(The following is a transcript of a LIVE broadcast by John Mill. John is a noted free thought advocate and broadcaster. “This Week In Freethought” airs on my American Heathen® internet radio show. Air date of this particular segment: 06/17/11)
Here’s your Week in Freethought History: This is more than just a calendar of events or mini-biographies – it’s an affirmation that we as freethinkers are neither unique nor alone in the world, no matter how isolated and alone we may feel at times.
1. Last Saturday, June 11, but in 1864, German composer Richard Strauss was born. Strauss pretty much exemplified the prodigy: he played the piano at age four and began composing at age seven. But at the Royal Grammar School he absorbed a classical education, and at Munich University, Strauss studied philosophy, aesthetics and art history. His musical successes in tone poem and opera were many, even without being related to the Viennese Waltz family. The Encyclopedia Britannica calls Strauss’s famous Till Eulenspiegels Merry Pranks (1894) “one of the most brilliant dramatic scores ever penned.” What the encyclopedia doesn’t mention is the Rationalist philosophy evident in the piece. Strauss followed that work with what has become known as the theme music for the Stanley Kubrick film, 2001: A Space Odyssey. Also Sprach Zarathustra (1896) was based on the work of the notoriously skeptical Friedrich Nietzsche. Its premiere caused great consternation in the German churches.
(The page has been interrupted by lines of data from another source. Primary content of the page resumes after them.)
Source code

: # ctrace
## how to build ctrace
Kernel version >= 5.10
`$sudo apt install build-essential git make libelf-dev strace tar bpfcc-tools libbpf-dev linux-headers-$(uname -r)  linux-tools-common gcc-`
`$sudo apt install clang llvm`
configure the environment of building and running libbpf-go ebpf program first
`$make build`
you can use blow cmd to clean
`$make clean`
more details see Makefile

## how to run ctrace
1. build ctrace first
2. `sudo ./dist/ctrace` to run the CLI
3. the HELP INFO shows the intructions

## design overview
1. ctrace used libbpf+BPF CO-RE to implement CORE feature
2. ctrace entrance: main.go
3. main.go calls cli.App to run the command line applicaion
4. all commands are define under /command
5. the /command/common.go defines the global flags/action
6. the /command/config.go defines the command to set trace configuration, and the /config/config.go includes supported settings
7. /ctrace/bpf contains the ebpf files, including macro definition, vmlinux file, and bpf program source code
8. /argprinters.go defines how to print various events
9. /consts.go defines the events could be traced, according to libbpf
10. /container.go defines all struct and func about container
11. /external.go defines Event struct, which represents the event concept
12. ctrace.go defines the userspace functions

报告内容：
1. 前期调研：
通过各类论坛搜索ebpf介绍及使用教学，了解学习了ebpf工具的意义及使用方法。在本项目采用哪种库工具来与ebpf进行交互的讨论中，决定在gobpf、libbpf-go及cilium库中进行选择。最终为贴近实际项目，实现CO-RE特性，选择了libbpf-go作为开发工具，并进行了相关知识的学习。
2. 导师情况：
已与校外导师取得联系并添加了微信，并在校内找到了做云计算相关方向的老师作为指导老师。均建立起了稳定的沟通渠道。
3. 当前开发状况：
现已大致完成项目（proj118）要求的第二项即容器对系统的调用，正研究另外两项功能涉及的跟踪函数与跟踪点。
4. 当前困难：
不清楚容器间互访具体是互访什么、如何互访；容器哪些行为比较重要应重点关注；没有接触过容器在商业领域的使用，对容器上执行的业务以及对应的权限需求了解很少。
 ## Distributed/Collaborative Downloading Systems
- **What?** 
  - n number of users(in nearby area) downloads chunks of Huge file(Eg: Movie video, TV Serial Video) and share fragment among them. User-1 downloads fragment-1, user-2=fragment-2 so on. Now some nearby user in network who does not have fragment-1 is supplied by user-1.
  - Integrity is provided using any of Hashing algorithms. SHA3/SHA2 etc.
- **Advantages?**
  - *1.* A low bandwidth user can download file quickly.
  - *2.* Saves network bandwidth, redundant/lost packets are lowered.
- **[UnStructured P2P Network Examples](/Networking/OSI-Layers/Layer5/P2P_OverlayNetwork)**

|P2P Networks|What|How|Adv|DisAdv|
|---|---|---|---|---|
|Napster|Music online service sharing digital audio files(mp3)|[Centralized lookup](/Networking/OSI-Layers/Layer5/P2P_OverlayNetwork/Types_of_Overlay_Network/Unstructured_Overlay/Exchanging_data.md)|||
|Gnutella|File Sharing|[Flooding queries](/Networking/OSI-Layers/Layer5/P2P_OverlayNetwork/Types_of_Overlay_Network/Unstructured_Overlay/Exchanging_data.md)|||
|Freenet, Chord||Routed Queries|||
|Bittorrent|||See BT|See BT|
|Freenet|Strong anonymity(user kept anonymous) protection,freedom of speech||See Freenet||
It was also on June 11, but in 1572, that English playwright Ben Jonson was born. At Westminster School, Jonson was instructed by the classical scholar William Camden (1551-1623), who lit the fire of his desire for the classics. He must have made a name for himself by 1597 because he was imprisoned in the Marshalsea for co-writing a satirical play that was declared seditious and is now lost, The Isle of Dogs. His playwriting continued to be politically volatile: “What excellent fools religion makes of men,” he wrote in his 1603 tragedy, Sejanus, His Fall. The play was a public failure, but caused him to be interrogated by the privy council for “popery and treason” – popery an accusation of being Catholic. Two years later, in Volpone, Jonson tweaked the clergy by writing, “Hood an ass with reverend purple, so you can hide his two ambitious ears, and he shall pass for a cathedral doctor.”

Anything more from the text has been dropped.